WORK TASK: Each record should be given again exactly, and any picture in it left out.

DATA EXCERPTS:

==============================

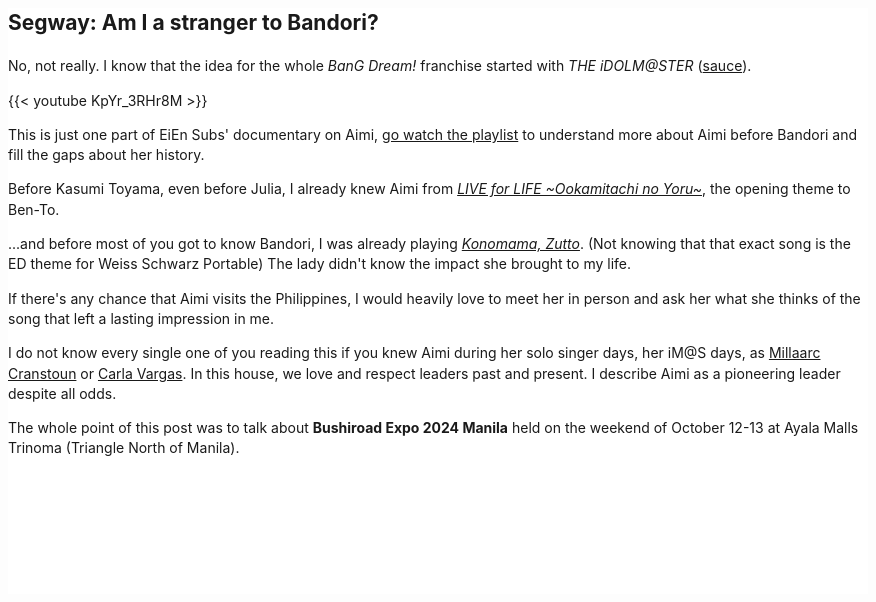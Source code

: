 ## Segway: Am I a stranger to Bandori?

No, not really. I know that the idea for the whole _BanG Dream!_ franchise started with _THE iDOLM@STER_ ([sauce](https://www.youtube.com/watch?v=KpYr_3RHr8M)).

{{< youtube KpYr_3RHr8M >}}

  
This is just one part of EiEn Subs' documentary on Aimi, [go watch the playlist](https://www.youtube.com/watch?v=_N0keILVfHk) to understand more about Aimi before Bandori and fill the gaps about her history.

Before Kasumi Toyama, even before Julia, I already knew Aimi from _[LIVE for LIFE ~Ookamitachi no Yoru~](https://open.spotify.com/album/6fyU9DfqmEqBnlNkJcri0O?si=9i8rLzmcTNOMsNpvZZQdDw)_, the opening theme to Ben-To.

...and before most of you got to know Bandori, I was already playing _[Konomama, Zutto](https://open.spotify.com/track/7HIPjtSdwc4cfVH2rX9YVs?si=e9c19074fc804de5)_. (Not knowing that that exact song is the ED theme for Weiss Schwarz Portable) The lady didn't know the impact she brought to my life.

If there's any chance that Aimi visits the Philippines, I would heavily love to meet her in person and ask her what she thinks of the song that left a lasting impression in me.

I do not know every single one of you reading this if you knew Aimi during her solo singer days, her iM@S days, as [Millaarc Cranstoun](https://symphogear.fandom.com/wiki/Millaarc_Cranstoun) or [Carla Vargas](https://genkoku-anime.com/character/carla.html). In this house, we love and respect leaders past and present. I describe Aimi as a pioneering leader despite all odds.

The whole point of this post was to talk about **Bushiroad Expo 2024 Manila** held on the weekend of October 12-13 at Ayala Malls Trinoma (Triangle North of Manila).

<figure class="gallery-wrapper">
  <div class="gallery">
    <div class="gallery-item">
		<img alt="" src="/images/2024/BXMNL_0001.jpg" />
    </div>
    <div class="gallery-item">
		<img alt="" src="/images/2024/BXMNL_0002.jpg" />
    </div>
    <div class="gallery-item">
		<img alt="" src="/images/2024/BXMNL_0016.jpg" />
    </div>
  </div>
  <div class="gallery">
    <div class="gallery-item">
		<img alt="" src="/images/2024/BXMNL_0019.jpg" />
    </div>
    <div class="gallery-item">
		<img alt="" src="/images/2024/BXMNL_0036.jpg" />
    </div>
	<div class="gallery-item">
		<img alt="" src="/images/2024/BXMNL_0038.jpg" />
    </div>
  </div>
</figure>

==============================

YOUR SOLUTION:
Source code

: ## Segway: Am I a stranger to Bandori?

No, not really. I know that the idea for the whole _BanG Dream!_ franchise started with _THE iDOLM@STER_ ([sauce](https://www.youtube.com/watch?v=KpYr_3RHr8M)).

{{< youtube KpYr_3RHr8M >}}

  
This is just one part of EiEn Subs' documentary on Aimi, [go watch the playlist](https://www.youtube.com/watch?v=_N0keILVfHk) to understand more about Aimi before Bandori and fill the gaps about her history.

Before Kasumi Toyama, even before Julia, I already knew Aimi from _[LIVE for LIFE ~Ookamitachi no Yoru~](https://open.spotify.com/album/6fyU9DfqmEqBnlNkJcri0O?si=9i8rLzmcTNOMsNpvZZQdDw)_, the opening theme to Ben-To.

...and before most of you got to know Bandori, I was already playing _[Konomama, Zutto](https://open.spotify.com/track/7HIPjtSdwc4cfVH2rX9YVs?si=e9c19074fc804de5)_. (Not knowing that that exact song is the ED theme for Weiss Schwarz Portable) The lady didn't know the impact she brought to my life.

If there's any chance that Aimi visits the Philippines, I would heavily love to meet her in person and ask her what she thinks of the song that left a lasting impression in me.

I do not know every single one of you reading this if you knew Aimi during her solo singer days, her iM@S days, as [Millaarc Cranstoun](https://symphogear.fandom.com/wiki/Millaarc_Cranstoun) or [Carla Vargas](https://genkoku-anime.com/character/carla.html). In this house, we love and respect leaders past and present. I describe Aimi as a pioneering leader despite all odds.

The whole point of this post was to talk about **Bushiroad Expo 2024 Manila** held on the weekend of October 12-13 at Ayala Malls Trinoma (Triangle North of Manila).

<figure class="gallery-wrapper">
  <div class="gallery">
    <div class="gallery-item">
		<img alt="" src="/images/2024/BXMNL_0001.jpg" />
    </div>
    <div class="gallery-item">
		<img alt="" src="/images/2024/BXMNL_0002.jpg" />
    </div>
    <div class="gallery-item">
		<img alt="" src="/images/2024/BXMNL_0016.jpg" />
    </div>
  </div>
  <div class="gallery">
    <div class="gallery-item">
		<img alt="" src="/images/2024/BXMNL_0019.jpg" />
    </div>
    <div class="gallery-item">
		<img alt="" src="/images/2024/BXMNL_0036.jpg" />
    </div>
	<div class="gallery-item">
		<img alt="" src="/images/2024/BXMNL_0038.jpg" />
    </div>
  </div>
</figure>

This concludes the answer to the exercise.